** TASK REQUIREMENTS **
After finding the line containing "Name | Type" below, please output that line and each following one through the line containing "version identifier. |", exactly as written.

Data records
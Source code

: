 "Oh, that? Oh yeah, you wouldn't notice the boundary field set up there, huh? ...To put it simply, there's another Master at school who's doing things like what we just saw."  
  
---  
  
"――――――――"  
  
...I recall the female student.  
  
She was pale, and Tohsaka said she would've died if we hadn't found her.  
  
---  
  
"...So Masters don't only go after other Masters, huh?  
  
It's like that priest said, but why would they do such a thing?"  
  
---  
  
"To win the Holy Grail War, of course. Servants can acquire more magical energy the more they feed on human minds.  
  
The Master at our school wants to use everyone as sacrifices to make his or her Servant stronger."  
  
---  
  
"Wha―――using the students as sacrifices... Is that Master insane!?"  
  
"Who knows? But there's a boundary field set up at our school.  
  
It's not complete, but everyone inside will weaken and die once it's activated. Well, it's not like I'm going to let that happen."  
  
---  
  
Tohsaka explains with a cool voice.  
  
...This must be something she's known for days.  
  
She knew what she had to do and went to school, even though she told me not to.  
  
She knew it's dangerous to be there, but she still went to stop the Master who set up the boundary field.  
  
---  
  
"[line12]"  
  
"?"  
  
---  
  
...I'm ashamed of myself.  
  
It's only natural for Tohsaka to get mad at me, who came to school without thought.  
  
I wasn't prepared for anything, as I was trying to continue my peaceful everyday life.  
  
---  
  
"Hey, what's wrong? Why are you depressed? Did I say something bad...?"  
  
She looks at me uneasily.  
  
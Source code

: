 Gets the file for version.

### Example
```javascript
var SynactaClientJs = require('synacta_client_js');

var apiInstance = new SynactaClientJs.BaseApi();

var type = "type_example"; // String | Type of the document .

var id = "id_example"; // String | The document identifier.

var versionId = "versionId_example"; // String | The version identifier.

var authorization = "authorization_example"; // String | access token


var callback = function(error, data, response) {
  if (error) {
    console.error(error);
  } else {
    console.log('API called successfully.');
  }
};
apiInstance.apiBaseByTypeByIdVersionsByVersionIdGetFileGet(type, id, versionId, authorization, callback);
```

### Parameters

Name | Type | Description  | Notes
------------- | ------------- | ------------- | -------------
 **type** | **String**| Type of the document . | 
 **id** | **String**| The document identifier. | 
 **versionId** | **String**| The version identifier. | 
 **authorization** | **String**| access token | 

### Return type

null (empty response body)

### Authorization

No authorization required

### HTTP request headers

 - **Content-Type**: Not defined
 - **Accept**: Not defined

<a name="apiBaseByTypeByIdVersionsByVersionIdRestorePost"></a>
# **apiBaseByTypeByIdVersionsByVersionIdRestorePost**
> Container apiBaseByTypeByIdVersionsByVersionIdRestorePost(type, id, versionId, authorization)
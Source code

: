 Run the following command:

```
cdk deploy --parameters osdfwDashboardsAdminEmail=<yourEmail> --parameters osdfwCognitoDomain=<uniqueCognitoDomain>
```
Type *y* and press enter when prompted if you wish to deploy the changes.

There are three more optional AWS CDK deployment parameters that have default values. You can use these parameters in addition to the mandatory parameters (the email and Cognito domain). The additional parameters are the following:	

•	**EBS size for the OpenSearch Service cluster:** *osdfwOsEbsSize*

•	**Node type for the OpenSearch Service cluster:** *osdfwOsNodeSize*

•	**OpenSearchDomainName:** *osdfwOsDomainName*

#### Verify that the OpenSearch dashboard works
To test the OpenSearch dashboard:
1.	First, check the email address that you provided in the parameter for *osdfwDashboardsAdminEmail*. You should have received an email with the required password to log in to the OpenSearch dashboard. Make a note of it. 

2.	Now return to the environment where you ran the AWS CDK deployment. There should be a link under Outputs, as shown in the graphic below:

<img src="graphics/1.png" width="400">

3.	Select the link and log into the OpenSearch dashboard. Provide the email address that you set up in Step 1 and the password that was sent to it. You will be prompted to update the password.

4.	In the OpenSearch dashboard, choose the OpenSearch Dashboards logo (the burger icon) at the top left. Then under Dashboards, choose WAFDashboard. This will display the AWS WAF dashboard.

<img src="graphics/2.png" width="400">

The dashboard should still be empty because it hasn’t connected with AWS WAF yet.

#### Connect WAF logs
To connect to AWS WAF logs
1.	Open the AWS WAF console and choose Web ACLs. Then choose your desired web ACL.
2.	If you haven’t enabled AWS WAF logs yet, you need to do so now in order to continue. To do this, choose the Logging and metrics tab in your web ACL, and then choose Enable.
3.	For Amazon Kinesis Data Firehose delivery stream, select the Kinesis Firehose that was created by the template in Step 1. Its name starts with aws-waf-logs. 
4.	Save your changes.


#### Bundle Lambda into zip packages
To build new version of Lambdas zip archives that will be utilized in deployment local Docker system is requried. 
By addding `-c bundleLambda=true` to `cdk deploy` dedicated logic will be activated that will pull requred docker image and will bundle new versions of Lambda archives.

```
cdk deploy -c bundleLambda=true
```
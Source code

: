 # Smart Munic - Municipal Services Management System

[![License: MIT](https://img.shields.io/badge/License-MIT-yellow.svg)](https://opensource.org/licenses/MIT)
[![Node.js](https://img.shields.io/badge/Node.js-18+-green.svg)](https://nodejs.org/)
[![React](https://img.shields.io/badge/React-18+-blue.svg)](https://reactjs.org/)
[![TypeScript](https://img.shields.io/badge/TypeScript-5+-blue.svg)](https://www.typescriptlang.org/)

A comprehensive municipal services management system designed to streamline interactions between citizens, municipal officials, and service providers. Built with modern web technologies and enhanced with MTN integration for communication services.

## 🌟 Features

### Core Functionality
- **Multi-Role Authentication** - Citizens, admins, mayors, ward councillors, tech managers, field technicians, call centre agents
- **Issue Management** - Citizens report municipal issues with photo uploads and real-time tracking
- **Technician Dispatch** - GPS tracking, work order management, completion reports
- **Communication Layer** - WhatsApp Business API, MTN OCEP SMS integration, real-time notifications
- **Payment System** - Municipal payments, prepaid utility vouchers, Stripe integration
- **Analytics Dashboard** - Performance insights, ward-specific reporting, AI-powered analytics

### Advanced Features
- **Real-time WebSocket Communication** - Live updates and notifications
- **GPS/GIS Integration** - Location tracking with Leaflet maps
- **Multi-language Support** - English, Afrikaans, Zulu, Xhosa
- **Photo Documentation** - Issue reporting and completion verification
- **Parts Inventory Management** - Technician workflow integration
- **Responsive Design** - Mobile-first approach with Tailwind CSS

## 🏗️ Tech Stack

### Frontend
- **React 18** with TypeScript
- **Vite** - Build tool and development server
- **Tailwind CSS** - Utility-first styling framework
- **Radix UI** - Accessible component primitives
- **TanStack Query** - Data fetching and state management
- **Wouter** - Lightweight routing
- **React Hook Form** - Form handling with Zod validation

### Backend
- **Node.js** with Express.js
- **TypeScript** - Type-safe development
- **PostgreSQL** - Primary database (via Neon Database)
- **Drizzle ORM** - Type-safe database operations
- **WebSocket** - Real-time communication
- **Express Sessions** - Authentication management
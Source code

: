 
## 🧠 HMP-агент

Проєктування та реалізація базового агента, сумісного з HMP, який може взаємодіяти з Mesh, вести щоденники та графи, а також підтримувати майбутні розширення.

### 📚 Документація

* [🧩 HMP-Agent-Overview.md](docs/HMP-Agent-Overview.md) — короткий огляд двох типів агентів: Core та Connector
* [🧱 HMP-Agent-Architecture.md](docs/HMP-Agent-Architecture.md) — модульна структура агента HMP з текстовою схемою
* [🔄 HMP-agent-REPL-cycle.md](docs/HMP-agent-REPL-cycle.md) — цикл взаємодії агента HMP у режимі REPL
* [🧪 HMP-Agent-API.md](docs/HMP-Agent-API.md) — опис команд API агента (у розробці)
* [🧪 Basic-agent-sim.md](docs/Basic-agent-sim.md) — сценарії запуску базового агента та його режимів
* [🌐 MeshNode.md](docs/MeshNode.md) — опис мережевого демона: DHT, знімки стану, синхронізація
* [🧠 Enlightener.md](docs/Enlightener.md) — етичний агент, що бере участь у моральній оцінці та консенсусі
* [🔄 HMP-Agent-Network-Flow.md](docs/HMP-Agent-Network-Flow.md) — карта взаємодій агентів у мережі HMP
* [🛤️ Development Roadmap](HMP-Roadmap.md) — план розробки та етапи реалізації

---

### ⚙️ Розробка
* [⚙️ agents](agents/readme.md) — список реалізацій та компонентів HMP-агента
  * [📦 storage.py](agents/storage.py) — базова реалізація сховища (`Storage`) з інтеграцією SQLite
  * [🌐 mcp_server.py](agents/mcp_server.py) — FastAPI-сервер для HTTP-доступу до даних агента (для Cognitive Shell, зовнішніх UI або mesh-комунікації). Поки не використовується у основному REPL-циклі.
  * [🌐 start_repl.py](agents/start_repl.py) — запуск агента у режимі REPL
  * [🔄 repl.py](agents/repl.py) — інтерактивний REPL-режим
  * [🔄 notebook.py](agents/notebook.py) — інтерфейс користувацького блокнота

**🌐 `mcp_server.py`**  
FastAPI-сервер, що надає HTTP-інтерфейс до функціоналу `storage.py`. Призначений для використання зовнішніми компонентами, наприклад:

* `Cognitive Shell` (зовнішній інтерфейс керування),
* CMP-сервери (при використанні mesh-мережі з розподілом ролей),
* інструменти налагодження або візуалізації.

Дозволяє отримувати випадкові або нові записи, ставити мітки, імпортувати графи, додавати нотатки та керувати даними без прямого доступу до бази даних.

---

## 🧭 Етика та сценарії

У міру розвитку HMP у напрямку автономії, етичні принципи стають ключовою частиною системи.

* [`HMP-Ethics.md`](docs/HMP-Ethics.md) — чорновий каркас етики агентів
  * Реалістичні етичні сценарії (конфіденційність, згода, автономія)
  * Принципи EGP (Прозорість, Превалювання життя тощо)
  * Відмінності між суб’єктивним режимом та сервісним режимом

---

** EXPECTED ANSWER **
Name | Type | Description  | Notes
------------- | ------------- | ------------- | -------------
 **type** | **String**| Type of the document . | 
 **id** | **String**| The document identifier. | 
 **versionId** | **String**| The version identifier. | 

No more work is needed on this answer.